The Multi-phase HI of the Milky Way and Nearby Galaxies

Atomic hydrogen (HI) is the dominant baryonic component of the interstellar medium (ISM) in Milky Way-like galaxies and the reservoir from which molecular clouds and stars ultimately form. The condensation of diffuse HI into cold structures is governed by a complex interplay between radiative cooling, turbulence, magnetic fields, stellar feedback, and galactic dynamics, acting over scales ranging from astronomical units to kiloparsecs. Understanding how these processes regulate the thermal structure of the HI, the formation of cold clouds, and the transfer of matter and energy across scales is essential for connecting the small-scale physics of the ISM to the evolution of galaxies.
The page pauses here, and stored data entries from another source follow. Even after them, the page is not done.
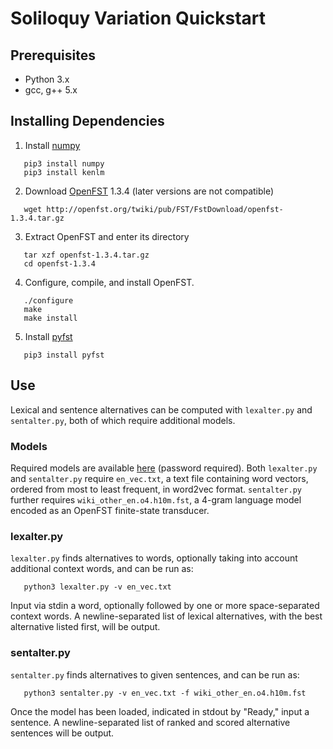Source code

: Soliloquy Variation Quickstart
==========

Prerequisites
----------
 * Python 3.x
 * gcc, g++ 5.x

Installing Dependencies
----------
1. Install [numpy](http://www.numpy.org/)
 ```
    pip3 install numpy
    pip3 install kenlm
 ```

2. Download [OpenFST](http://www.openfst.org) 1.3.4 (later versions are not compatible)
 ```
    wget http://openfst.org/twiki/pub/FST/FstDownload/openfst-1.3.4.tar.gz
 ```
    
3. Extract OpenFST and enter its directory
 ```
    tar xzf openfst-1.3.4.tar.gz
    cd openfst-1.3.4
 ```
    
4. Configure, compile, and install OpenFST.
 ```
    ./configure
    make
    make install
 ```
	
5. Install [pyfst](https://pyfst.github.io/)
 ```
    pip3 install pyfst
 ```

Use
----------
Lexical and sentence alternatives can be computed with ```lexalter.py``` and ```sentalter.py```, both of which require additional models.

### Models
Required models are available [here](https://ucdavis.app.box.com/v/soliloquy/folder/48246129089) (password required). Both ```lexalter.py``` and ```sentalter.py``` require ```en_vec.txt```, a text file containing word vectors, ordered from most to least frequent, in word2vec format. ```sentalter.py``` further requires ```wiki_other_en.o4.h10m.fst```, a 4-gram language model encoded as an OpenFST finite-state transducer.

### lexalter.py
```lexalter.py``` finds alternatives to words, optionally taking into account additional context words, and can be run as:
 ```
    python3 lexalter.py -v en_vec.txt
 ```
Input via stdin a word, optionally followed by one or more space-separated context words. A newline-separated list of lexical alternatives, with the best alternative listed first, will be output.

### sentalter.py
```sentalter.py``` finds alternatives to given sentences, and can be run as:
 ```
    python3 sentalter.py -v en_vec.txt -f wiki_other_en.o4.h10m.fst
 ```
Once the model has been loaded, indicated in stdout by "Ready," input a sentence. A newline-separated list of ranked and scored alternative sentences will be output.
Recent advances from SKA precursors have transformed our view of the atomic ISM, revealing a highly structured and filamentary cold medium, increasing the density of HI absorption measurements by orders of magnitude, and enabling new approaches to infer the thermodynamic and magnetic properties of the gas from spectral-line datasets. SKA-mid will provide the first comprehensive characterization of HI as a multi-phase, turbulent, and magnetized medium across the Milky Way and nearby galaxies. Its combination of sensitivity, angular resolution, spectral resolution, and survey speed will enable matched emission-absorption studies, dense optical-depth grids, and detailed mapping of the atomic-to-molecular transition over a broad range of environments. Combined with polarization, Zeeman, recombination-line, and multi-wavelength observations, SKA-mid will establish a unified observational framework to study the evolution of diffuse matter in galaxies, in connection with star formation, from the Solar neighborhood to galactic scales.